Court of Appeals of Virginia. Alexandria
Jul 6, 1993
Record No. 1679-92-4 (Va. Ct. App. Jul. 6, 1993)

Opinion

Record No. 1679-92-4

July 6, 1993

FROM THE CIRCUIT COURT OF FAIRFAX COUNTY QUINLAN H. HANCOCK, JUDGE.

Wm. Bruce Gair (Donna Porter Gair; Garth R. Porter; Porter Gair, on briefs), for appellant.

Philip F. Hudock for appellee.

Present: Judges Baker, Bray and Fitzpatrick.

Argued at Alexandria, Virginia.


MEMORANDUM OPINION

Pursuant to Code § 17-116.010 this opinion is not designated for publication.


Thomas Fricke (husband) appeals the trial court's order denying his motion for a reduction in child support based upon a change in circumstances, and denial of his request for injunctive relief that would have restrained Rosanne Fricke (wife) from enrolling the parties' minor children in private school. Wife cross-appeals the denial of her request for attorney's fees. Finding no error, we affirm.
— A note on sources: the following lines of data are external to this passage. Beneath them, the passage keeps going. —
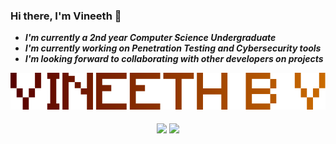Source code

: ### Hi there, I'm Vineeth 👋

<!--
**vineethbv/vineethbv** is a ✨ _special_ ✨ repository because its `README.md` (this file) appears on your GitHub profile.

Here are some ideas to get you started:

- 🔭 I’m currently working on ...
- 🌱 I’m currently learning ...
- 👯 I’m looking to collaborate on ...
- 🤔 I’m looking for help with ...
- 💬 Ask me about ...
- 📫 How to reach me: ...
- 😄 Pronouns: ...
- ⚡ Fun fact: ...
-->

- ***I'm currently a 2nd year Computer Science Undergraduate***
- ***I'm currently working on Penetration Testing and Cybersecurity tools***
- ***I'm looking forward to collaborating with other developers on projects***

<p align="center">
  <img src="logo_Personal.png">
  <br><br>
  <img src = "https://github-readme-stats.vercel.app/api?username=vineethbv&count_private=true&theme=algolia&show_icons=true&line_height=20" align = "center">
  <img src = "https://github-readme-stats.vercel.app/api/top-langs/?username=vineethbv&count_private=true&theme=algolia&count=6&lang_count=10&layout=compact" align = "center">
</p>
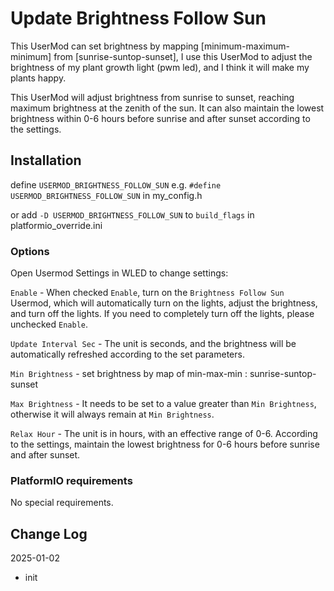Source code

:# Update Brightness Follow Sun

This UserMod can set brightness by mapping [minimum-maximum-minimum] from [sunrise-suntop-sunset], I use this UserMod to adjust the brightness of my plant growth light (pwm led), and I think it will make my plants happy.

This UserMod will adjust brightness from sunrise to sunset, reaching maximum brightness at the zenith of the sun. It can also maintain the lowest brightness within 0-6 hours before sunrise and after sunset according to the settings.

## Installation

define `USERMOD_BRIGHTNESS_FOLLOW_SUN` e.g. `#define USERMOD_BRIGHTNESS_FOLLOW_SUN` in my_config.h

or add `-D USERMOD_BRIGHTNESS_FOLLOW_SUN` to `build_flags` in platformio_override.ini


### Options
Open Usermod Settings in WLED to change settings:

`Enable` - When checked `Enable`, turn on the `Brightness Follow Sun` Usermod, which will automatically turn on the lights, adjust the brightness, and turn off the lights. If you need to completely turn off the lights, please unchecked `Enable`.

`Update Interval Sec` - The unit is seconds, and the brightness will be automatically refreshed according to the set parameters.

`Min Brightness` - set brightness by map of min-max-min : sunrise-suntop-sunset

`Max Brightness` - It needs to be set to a value greater than `Min Brightness`, otherwise it will always remain at `Min Brightness`.

`Relax Hour` - The unit is in hours, with an effective range of 0-6. According to the settings, maintain the lowest brightness for 0-6 hours before sunrise and after sunset.


### PlatformIO requirements

No special requirements.

## Change Log

2025-01-02
* init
The parties are familiar with the facts; therefore, we recite only those facts necessary to explain our decision. The parties were married for almost fourteen years and had two children, Katherine, age 15, and Thomas Jr., age 12. The parties entered into a comprehensive property settlement agreement on March 19, 1990, which resolved all issues as to marital property, support, custody and visitation. Both parties requested that the property settlement agreement be incorporated into any final decree of divorce. The matter was referred to a commissioner in chancery, who recommended that the agreement be incorporated. No exceptions were filed to the commissioner's report.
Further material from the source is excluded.